VIENNA: Austrian banks need 8-13 billion euros in extra capital to fully meet Basel III regulatory standards, the Austrian central bank said on Friday.
su questa notizia, già postata da Bos, ci sono ulteriori sviluppi?
sembrava che RZB BACA ERSTE fossero relativamente a posto con B3..
oppure si parla di Hypo e Oevag come le maggiori responsabili di questo deficit di capitale??
purtroppo è uscita la notizia cosi, senza alcun approfondimento o dettaglio..
o almeno io sul web non ho trovato altro
Credo si riferisca al sistema in generale, più che a casi specifici, sul sito dell'OeNB trovi il rapporto semestrale cui si riferisce l'articolo.
UPDATE 2-Austrian banks need up to $17 bln for Basel III
Fri, Dec 14 2012
* Banking sector needs 8-13 bln euros to met Basel III rules
* Austrian banks' capital still lags international peers
* Central bank cites high risks in uncertain environment (Recasts with quotes from news conference)
By Michael Shields
VIENNA, Dec 14 (Reuters) - Austrian banks need up to 13 billion euros ($17 billion) extra capital to meet new Basel III rules designed to shore up the sector and keep taxpayers from footing the bill for bailouts, the central bank said on Friday.

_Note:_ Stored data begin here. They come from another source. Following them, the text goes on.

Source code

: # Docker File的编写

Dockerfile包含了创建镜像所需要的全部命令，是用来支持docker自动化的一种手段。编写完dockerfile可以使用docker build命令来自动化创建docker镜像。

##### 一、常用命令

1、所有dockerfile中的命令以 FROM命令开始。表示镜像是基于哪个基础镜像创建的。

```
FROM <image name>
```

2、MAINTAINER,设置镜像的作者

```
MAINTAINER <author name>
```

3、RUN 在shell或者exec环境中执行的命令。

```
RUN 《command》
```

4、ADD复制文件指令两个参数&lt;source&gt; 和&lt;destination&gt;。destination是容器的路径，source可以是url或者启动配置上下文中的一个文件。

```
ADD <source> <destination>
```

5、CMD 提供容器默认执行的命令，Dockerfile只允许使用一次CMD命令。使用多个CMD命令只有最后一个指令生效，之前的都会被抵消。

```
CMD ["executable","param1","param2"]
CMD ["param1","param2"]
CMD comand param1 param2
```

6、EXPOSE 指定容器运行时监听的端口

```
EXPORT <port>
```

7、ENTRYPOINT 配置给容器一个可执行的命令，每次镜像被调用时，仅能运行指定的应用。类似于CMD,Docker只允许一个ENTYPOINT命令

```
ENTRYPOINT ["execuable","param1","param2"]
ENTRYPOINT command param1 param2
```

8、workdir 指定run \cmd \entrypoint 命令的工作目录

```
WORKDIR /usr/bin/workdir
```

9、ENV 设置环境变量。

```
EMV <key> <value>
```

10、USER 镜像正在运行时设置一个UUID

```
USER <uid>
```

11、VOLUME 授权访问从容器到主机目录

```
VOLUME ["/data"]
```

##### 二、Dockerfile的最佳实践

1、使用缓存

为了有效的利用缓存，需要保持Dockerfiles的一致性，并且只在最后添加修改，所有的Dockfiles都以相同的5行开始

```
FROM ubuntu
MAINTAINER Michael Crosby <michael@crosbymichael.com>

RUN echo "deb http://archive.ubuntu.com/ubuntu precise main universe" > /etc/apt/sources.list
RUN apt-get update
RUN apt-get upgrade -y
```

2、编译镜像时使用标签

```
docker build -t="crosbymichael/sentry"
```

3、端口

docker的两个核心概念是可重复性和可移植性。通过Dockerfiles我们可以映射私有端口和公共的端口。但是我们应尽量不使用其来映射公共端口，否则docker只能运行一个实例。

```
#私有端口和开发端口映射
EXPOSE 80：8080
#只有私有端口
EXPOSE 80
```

Austrian banks, among the biggest lenders in emerging Europe, were urged to keep strengthening their balance sheets to be able to withstand "high" risks in an uncertain economic environment.
In its semi-annual financial stability report, the Austrian National Bank (OeNB) cited as risks the fallout from the European debt crisis, growing economic headwinds and a high but declining share of loans denominated in foreign currencies.
"Despite recent improvements, banks are still called upon to increase their capital buffers in order to be braced for these risks and other unforeseeable events," the OeNB said.
It noted Austria's top banks remain undercapitalised versus international peers operating in central and eastern Europe. Banks also face a 2017 deadline to replace some forms of state aid that Austria provided them as the 2008/09 financial crisis erupted but won't count as capital under Basel III rules.
"The one (factor) is the peer issue and the other is that capital is simply needed to enable these repayments (of non-voting state capital). That is why we have no choice but to say they have to keep building it up," OeNB bank supervision chief Andreas Ittner told a news conference.
He said it was up to banks to decide when to repay state aid but "repaying it all in the last year will probably be rather difficult".
Big banks such as Erste Group and Raiffeisen Bank International have said they are in no hurry to repay so-called participation capital they got from the state.
The OeNB estimated that the sector needs between 8 billion and 13 billion euros more to be fully Basel III compliant, although most of this was existing so-called tier 2 capital that had to be replaced if not recognised by regulators as valid.
He thought this would not be hard for banks to arrange.
"If they were able to build up around 8 billion in the past five years in conditions that were not very easy then the expectation is they can absolutely do again this in the next five years," he said.
The consolidated tier 1 capital ratio of Austrian banks was 10.6 percent at the middle of 2012, it said.
The report found no signs of a credit crunch or of a broad retreat from emerging Europe as banks deleverage.
"The concerns voiced by some countries and institutions that Austrian banks might curb their business operations in CESEE (central, eastern and southeastern Europe) have materialised only to a very limited extent," it said.